Ein Bericht von Anke Salzburger 

Wir haben es tatsächlich geschafft! Eigentlich war die Teilnahme an Side by Side in Göteborg für das Jahr 2020 geplant. Als gerade alles organisiert und gebucht war, kam jedoch der erste Lockdown. Die tapferen Schweden haben ihr Projekt mit großem Aufwand dann zwei Jahre lang digital durchgeführt, allerdings ohne unsere Beteiligung. Nach der Genehmigung der Schulleitungen Im Januar 2022 haben sich schließlich Jakob Lentz, Felicia Kreutner, Djibril Claus, Chiara Bergner, Tim Henning, Antonia Salzburger, Lina Eisenträger und Marleen Lenze angemeldet, von denen vier bereits 2019 an dem internationalen Musikprojekt teilgenommen haben. Obwohl dort alles hochprofessionell organisiert ist, bedarf es auch hier vor Ort einer guten Vorbereitung, in die ich mich mit großer Vorfreude gestürzt habe. Das betrifft vor allem die schriftliche Beantragung von Fördergeldern, die Buchung der Reise inklusive aller notwendigen Versicherungen, Elternbriefe, Unterschriften,  bis hin zur einer vorbereitenden Probe des Konzertprogramms.  

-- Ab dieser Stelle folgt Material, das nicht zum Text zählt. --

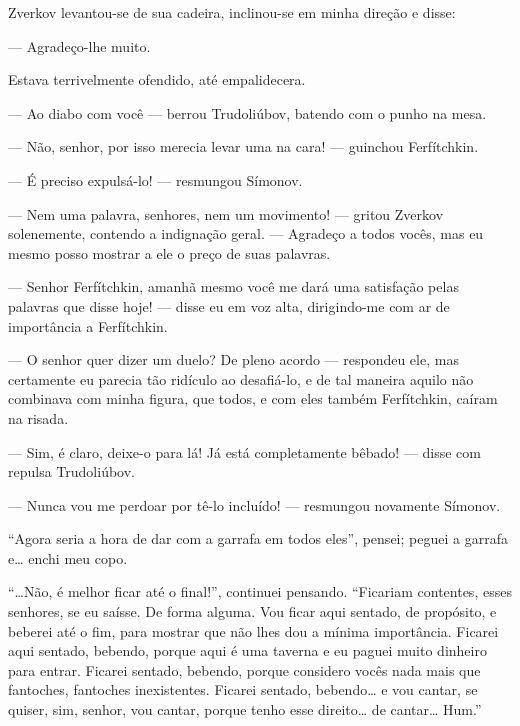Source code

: Zverkov levantou-se de sua cadeira, inclinou-se em minha direção e
disse:

--- Agradeço-lhe muito.

Estava terrivelmente ofendido, até empalidecera.

--- Ao diabo com você --- berrou Trudoliúbov, batendo com o punho na mesa.

--- Não, senhor, por isso merecia levar uma na cara! --- guinchou
Ferfítchkin.

--- É preciso expulsá-lo! --- resmungou Símonov.

--- Nem uma palavra, senhores, nem um movimento! --- gritou Zverkov
solenemente, contendo a indignação geral. --- Agradeço a todos vocês, mas
eu mesmo posso mostrar a ele o preço de suas palavras.

--- Senhor Ferfítchkin, amanhã mesmo você me dará uma satisfação pelas
palavras que disse hoje! --- disse eu em voz alta, dirigindo-me com ar de
importância a Ferfítchkin.

--- O senhor quer dizer um duelo? De pleno acordo --- respondeu ele, mas
certamente eu parecia tão ridículo ao desafiá-lo, e de tal maneira
aquilo não combinava com minha figura, que todos, e com eles também
Ferfítchkin, caíram na risada.

--- Sim, é claro, deixe-o para lá! Já está completamente bêbado! --- disse
com repulsa Trudoliúbov.

--- Nunca vou me perdoar por tê-lo incluído! --- resmungou novamente
Símonov.

“Agora seria a hora de dar com a garrafa em todos eles”, pensei; peguei
a garrafa e\ldots{} enchi meu copo.

“\ldots{}Não, é melhor ficar até o final!”, continuei pensando. “Ficariam
contentes, esses senhores, se eu saísse. De forma alguma. Vou ficar
aqui sentado, de propósito, e beberei até o fim, para mostrar que não
lhes dou a mínima importância. Ficarei aqui sentado, bebendo, porque
aqui é uma taverna e eu paguei muito dinheiro para entrar. Ficarei
sentado, bebendo, porque considero vocês nada mais que fantoches,
fantoches inexistentes. Ficarei sentado, bebendo\ldots{} e vou cantar, se
quiser, sim, senhor, vou cantar, porque tenho esse direito\ldots{} de
cantar\ldots{} Hum.”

Nachdem endlich alle wichtigen Vorbereitungen abgeschlossen und die Koffer gepackt waren, konnte es am Freitag, den 17.06.2022 losgehen. Für die Interessierten unter Ihnen und euch folgt nun mein Bericht der ereignisreichen Tage in Göteborg. 

Freitag, 17.06.2022

Die Zugfahrt ab dem Bahnhof Eschwege bis Frankfurt Fernbahnhof verläuft tatsächlich ohne Probleme und Pannen. Es fängt schon damit an, dass zur Abwechslung mal alle pünktlich am Bahnhof sind, und das schon morgens um 6.00. Geht doch. Sogar die DB hat sich über ihre eigene Pünktlichkeit gefreut und sich selbst gelobt. 

Superpraktisch: der Lufthansa Checkin mit freundlichem und hilfsbereiten Personal, gleich beim Fernbahnhof. Allgemeine Verwunderung darüber, dass nicht eine einzige Ausweiskontrolle stattfindet, stattdessen werden die Instrumente genauestens untersucht. Sieht schließlich gefährlich aus, so eine Querflöte und erst recht die Posaune! 

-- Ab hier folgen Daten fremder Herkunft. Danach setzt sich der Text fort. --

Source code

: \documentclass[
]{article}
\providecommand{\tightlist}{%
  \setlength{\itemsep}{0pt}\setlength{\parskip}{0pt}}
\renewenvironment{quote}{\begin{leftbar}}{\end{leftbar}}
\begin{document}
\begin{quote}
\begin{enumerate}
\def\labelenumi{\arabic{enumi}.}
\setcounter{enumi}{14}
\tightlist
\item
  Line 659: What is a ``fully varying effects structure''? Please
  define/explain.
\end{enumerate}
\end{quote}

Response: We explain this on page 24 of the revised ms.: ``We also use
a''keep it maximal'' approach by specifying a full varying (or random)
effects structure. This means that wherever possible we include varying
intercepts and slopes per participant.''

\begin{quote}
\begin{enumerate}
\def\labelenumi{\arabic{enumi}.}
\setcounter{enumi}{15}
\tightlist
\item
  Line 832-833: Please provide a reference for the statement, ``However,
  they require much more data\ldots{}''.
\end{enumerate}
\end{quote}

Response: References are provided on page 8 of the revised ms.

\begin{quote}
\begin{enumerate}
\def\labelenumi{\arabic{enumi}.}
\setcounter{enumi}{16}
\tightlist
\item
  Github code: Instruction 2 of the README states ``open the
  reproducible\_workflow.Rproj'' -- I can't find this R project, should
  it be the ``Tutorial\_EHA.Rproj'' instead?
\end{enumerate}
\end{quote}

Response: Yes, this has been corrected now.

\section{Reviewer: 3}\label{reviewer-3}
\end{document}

Wir sind also gut 1,5 Stunden vor Abflug am Gate 25. Es ist die erste Gelegenheit für eine Erkundungstour am Flughafen, zur Freude aller Flughafen-Newcomer.

Dann kommt doch noch kurze Aufregung auf, denn wir müssen zu einem anderen Gate und nochmal einige Sitzplätze tauschen, da in der Notausgangsreihe nur über 16Jährige sitzen dürfen, die Englisch können und hilfsbereit sind. Natürlich kein Problem für uns.

Der Nieselregen bei Ankunft in Göteborg kann uns die gute Laune, das Einchecken in die Schlafsaal-Turnhalle, wo wir unser Matratzenlager aufschlagen, die Anmeldung und eine erste Stadterkundung nicht vermiesen. Wie beim letzten Mal werden wir mit den wichtigsten Side by Side-Utensilien wie T-Shirt, Tasche, Aufkleber, Festivalplan und Ohrenstöpsel (nicht für die Musik, sondern für die Nacht!),  ausgestattet. 

Für das Abendessen steht Mägges auf dem Plan der Schüler*innen, das war ja absehbar. Die erste Nacht in der Turnhalle mit insgesamt 20 Schläfern ist dank der erreichten Bettschwere nach der langen Reise, den Aufregungen und der Ohrstöpsel dann überhaupt kein Problem.  

Samstag, 18.06.2022 

Den herrlichen Vormittag können wir für eine erste kleine Sightseeing-Tour auf einem der berühmten Paddan-Boote machen. Man kann deutlich sehen, dass sich die Stadt seit 2019 verändert und erweitert hat. Nach wir vor bietet sie gerade vom Wasser aus einen herrlichen Anblick. Dann aber geht es mit Side by Side endlich richtig los! 

Wer muss wohin? Nach dem Lunch in der Schulkantine verteilen wir uns in die verschiedenen Gebäude und Räume, wo die ersten Stimmproben stattfinden. Uiii, die ersten Töne klingen wie immer gruselig. Aber schon in der ersten Sektionsprobe (Holz, Blech, Streicher) unter der Anleitung fantastischer Dirigenten, unsere Emily wurde für diese Aufgabe sogar aus Los Angeles eingeflogen, wird den Fehlern und falschen Tönen auf den Pelz gerückt und die Probe schon mit recht schönen musikalischen Ergebnissen beendet.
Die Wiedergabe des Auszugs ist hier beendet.